EXTRACTED MATERIAL:

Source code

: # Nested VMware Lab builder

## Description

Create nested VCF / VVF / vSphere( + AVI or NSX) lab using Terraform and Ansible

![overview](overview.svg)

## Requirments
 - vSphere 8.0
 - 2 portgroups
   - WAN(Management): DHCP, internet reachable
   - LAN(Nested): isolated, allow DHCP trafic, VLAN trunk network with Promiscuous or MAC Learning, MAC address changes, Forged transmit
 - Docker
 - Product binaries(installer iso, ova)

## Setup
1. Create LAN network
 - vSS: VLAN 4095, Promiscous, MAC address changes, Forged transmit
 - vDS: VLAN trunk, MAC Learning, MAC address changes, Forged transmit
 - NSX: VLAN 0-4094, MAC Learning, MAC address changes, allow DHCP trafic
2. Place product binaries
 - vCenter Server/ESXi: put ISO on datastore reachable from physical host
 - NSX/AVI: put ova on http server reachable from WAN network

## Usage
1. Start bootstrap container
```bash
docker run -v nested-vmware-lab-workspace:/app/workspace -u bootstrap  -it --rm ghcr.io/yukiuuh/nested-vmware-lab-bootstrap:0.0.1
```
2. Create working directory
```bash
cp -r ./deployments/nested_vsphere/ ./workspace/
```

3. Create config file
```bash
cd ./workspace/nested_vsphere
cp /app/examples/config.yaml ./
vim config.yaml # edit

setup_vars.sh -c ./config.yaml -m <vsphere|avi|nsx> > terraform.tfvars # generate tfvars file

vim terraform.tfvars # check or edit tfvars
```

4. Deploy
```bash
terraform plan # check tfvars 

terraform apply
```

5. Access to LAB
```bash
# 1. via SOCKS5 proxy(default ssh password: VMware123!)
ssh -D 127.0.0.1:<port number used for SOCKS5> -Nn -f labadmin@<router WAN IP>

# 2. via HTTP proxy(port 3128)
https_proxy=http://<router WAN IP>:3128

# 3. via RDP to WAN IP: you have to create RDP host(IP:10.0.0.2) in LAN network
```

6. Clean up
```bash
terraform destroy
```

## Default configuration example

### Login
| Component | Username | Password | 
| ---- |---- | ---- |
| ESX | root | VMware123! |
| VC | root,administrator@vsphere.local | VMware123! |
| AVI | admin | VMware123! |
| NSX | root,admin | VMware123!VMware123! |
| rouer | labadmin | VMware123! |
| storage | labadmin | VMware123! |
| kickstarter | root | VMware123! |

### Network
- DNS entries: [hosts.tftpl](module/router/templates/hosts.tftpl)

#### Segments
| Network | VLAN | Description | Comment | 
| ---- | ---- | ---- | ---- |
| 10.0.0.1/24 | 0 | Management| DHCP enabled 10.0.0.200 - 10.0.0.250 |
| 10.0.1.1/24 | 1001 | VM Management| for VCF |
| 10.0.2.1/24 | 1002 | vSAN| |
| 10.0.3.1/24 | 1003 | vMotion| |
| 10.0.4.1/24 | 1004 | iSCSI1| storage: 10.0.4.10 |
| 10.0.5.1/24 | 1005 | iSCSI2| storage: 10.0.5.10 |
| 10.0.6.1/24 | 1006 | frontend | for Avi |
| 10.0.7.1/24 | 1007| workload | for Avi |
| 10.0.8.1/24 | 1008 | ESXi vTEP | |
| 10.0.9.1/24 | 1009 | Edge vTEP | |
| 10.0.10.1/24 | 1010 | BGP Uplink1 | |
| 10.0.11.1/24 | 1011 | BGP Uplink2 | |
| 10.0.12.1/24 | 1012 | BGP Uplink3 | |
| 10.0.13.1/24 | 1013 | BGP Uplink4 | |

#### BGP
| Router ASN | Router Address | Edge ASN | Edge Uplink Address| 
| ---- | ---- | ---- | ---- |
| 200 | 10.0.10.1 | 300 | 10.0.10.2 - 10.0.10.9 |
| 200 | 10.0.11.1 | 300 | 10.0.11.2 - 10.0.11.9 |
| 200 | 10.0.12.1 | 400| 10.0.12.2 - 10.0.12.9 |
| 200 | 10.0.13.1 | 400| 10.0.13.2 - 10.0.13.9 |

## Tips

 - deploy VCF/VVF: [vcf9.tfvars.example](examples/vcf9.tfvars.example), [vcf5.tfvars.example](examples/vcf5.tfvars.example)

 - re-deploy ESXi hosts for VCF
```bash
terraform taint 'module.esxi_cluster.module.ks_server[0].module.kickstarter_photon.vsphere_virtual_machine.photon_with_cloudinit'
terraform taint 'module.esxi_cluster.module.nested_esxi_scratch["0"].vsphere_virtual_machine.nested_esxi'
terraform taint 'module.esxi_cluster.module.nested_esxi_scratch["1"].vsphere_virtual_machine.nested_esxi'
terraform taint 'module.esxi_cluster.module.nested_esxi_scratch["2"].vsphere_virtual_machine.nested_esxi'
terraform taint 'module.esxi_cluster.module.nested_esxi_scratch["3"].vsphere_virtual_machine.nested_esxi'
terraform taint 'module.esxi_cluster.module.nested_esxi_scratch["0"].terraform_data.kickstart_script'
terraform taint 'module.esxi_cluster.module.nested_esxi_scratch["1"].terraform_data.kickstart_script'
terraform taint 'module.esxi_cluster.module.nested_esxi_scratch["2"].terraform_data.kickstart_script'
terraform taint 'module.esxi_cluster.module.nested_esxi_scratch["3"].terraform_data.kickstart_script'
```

TASK STATEMENT:
From the data, list each line in which the string "hosts" appears.

YOUR SOLUTION:
- DNS entries: [hosts.tftpl](module/router/templates/hosts.tftpl)
 - re-deploy ESXi hosts for VCF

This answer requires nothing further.